Where Is Loverboy When You Need Them

I’m back, but briefly. I’m at the end of my work week and it’s been a grueling one indeed and I have four more days, including tomorrow and Sunday to meet the end of the month deadline, working for the weekend, so to speak.

I never even got to tell you about the wedding I missed. From the sound of it, it was a dodged bullet, but one that now I wish I had attended so I could blog about it firsthand. The story spilled out over last weekend when we were out to dinner with my aunt and uncle, who had the great fortune to attend said Floridian wedding as, VFW’ish as can get in which the bridesmaids, of a considerable advanced age, flashed not only each other, but the attendees, (and I also understand there was nether-region grabbing of some of the guests) some of whom traveled all the way from the great Garden State. It was moments before I dug into a long awaited queen cut prime rib with the saltiest wild mushroom demi glaze known to man, which ended up being completely inedible that this indelible story was told. And if that wasn’t bad enough, I was so disappointed because no amount of scraping off the sauce or sopping it up helped. The very first bite was so salty that burned my throat on the way down, but I could feel the pressure rise up in my head. Now THAT’s salty.

I didn’t want to do it, but I”m afraid I must. I must tell you that I’ve finally learned the secret pathway to fame, and perhaps fortune and it’s not by sweating and dropping a few tears and an errant ‘y’ now and then as you toil over your keyboard in the hopes of penning the world’s next greatest novel, hoping to get recognized. It doesn’t even require much talent. No, it’s as simple as a few key elements; abs of steel, a tan, a tube of hair gel and there was one more thing…oh, yeah, a clean shirt. You know, “gym, tan, laundry.” Not only does Mike Sorrentino garner sixty thousand dollars an episode on The Jersey Shore (and an iconic American art form known as the Soap Opera suffers in the balance) he also takes in between fifteen and fifty thousand dollars for personal appearances. He’s set to release a fitness video and also a line of “dietary” supplements. Once you get all toned like Mikey there, you can buy one of his shirts which I’m sure will be easy to lift to reveal all your hard work in the gym after he starts his fashion line. You can keep yourself refreshed and recharged knowing that he also drinks Vitamin Water and you can relax on Monday nights with a good gimlet made with yummy, Situation-promoted Devotion vodka while you watch him tear up the dance floor on Dancing With The Stars where it is reported that if he makes it to final round he can make as much as $365,000. But wait, there’s more. He has applied to copyright and trademark the words “The Situation”. He just received and undisclosed (nor confirmed, actually) six figure advance to for the new literary classic he’s about to write: Here’s The Situation.  Ah, but it’ll be over in about fifteen minutes.

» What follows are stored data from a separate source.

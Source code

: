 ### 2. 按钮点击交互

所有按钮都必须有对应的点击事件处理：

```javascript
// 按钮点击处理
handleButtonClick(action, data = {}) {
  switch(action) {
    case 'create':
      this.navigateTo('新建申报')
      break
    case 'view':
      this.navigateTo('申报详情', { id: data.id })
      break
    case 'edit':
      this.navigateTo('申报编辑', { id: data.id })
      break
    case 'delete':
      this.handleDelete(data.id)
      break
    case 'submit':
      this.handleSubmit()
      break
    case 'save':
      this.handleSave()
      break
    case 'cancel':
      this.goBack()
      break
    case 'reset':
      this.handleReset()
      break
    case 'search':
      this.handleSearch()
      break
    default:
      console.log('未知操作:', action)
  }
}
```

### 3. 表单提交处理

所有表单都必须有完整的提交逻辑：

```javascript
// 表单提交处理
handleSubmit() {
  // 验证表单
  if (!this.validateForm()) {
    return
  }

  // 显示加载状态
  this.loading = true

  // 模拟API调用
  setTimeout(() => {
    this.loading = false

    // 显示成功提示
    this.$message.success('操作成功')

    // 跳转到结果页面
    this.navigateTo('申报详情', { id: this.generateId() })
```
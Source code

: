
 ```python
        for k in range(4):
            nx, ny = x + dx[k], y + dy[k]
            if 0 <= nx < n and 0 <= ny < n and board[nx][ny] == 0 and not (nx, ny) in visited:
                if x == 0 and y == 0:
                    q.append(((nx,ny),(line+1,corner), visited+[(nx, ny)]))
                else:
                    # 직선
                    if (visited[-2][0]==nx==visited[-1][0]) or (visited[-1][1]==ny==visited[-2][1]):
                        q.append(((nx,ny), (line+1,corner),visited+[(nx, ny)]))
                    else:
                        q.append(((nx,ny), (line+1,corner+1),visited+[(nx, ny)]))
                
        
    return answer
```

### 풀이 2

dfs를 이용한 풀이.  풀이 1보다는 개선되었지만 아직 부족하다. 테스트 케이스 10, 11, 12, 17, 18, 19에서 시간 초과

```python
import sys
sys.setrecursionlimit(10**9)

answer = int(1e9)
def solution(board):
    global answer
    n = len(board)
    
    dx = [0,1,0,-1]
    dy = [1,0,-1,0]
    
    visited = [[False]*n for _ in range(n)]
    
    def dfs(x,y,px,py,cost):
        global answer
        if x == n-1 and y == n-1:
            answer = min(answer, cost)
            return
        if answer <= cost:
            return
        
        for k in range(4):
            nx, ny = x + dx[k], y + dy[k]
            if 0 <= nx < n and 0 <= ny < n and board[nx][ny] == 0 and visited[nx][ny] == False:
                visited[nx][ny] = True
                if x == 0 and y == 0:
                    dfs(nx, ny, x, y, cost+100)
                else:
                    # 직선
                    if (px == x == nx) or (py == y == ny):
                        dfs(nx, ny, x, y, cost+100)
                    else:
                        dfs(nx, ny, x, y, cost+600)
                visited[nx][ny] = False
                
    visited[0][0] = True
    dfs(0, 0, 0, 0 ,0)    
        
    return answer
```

Yeah, and I’ll be working all weekend, making my humble little living in my humble little home office, posting my end of the month numbers, cancelling the plans I had and damning my little beer belly for not being published yet.  Speaking of  beer belly, I’m also sad to say and make my apologies to those of you affected by any bogus notifications you might have gotten, I don’t really have sexy pictures in my profile. That’s a message that seems to be popping up on some of my email contacts’ computers (it is also happening to me from others) but I’m here to tell you and I’m sorry to disappoint you, I don’t have any sexy pictures. I mean, look at me! So if you get that message, don’t open it.

And even though the house project is moving along, yesterday was probably one of the more frustrating, if not THE most annoying since this entire project began. Just trying to make contact with a certain “other” party ( not the Lou-natics), who apparently has a sense of self-importance that there is no time to talk on the phone for two lousy seconds because all of this party’s business is conducted through email, email that also goes unanswered. It was an underlying factor throughout the entire day until it finally got semi-resolved by late afternoon.

But I have a few more pictures and now with the latest addition, the brickwork can get progress.


Whoops, I said briefly, didn’t I? Okay, bye!